(Stored data)
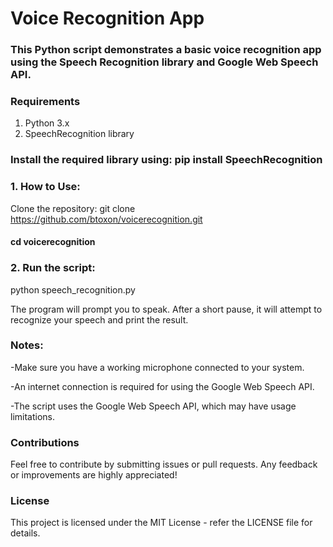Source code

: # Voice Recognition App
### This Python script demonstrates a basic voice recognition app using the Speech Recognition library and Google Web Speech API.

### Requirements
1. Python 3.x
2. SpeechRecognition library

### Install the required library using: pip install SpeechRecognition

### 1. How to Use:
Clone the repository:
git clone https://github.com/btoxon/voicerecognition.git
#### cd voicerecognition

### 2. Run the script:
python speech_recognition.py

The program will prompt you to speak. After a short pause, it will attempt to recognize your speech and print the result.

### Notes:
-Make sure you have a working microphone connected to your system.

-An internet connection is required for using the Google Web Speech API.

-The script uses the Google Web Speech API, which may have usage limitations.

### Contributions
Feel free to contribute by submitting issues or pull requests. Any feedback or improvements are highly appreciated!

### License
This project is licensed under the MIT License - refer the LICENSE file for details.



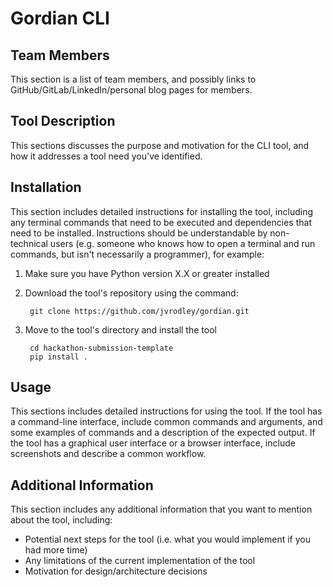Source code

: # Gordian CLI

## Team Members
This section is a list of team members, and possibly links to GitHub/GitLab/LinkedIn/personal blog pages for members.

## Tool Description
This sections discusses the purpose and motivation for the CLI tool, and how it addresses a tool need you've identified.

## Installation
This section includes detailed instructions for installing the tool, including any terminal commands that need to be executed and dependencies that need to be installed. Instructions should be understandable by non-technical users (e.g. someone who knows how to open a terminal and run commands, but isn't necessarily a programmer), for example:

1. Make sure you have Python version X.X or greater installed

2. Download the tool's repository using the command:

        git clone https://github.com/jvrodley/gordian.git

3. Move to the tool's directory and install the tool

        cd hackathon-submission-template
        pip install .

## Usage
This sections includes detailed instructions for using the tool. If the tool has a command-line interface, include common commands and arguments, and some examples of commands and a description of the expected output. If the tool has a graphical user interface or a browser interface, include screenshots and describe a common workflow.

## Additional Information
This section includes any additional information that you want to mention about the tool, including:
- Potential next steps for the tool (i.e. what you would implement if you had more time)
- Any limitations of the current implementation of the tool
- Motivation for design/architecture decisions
(End Stored data)
(Stored data)
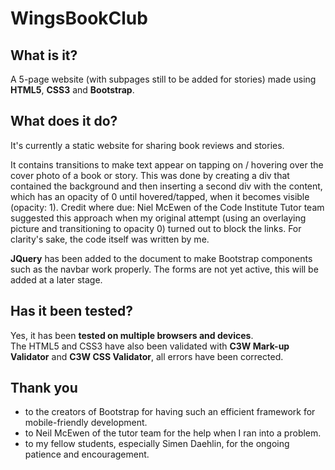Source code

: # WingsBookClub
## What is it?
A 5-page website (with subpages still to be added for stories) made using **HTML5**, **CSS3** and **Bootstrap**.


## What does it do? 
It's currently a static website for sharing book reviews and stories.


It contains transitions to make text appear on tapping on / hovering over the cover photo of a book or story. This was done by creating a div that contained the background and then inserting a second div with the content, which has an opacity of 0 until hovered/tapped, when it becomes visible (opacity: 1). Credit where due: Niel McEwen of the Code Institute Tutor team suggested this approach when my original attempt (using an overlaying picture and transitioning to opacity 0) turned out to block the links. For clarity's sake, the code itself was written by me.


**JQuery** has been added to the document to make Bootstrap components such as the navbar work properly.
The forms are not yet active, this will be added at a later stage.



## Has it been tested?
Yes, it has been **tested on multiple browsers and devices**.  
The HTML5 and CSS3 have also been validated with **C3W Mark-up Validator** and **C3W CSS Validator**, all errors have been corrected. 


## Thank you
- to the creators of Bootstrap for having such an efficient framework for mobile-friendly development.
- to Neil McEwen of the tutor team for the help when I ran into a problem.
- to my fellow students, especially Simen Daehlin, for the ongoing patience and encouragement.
(End Stored data)
## Task item
Copy every single line of the material above that holds "required".

## Task answer
### Install the required library using: pip install SpeechRecognition
-An internet connection is required for using the Google Web Speech API.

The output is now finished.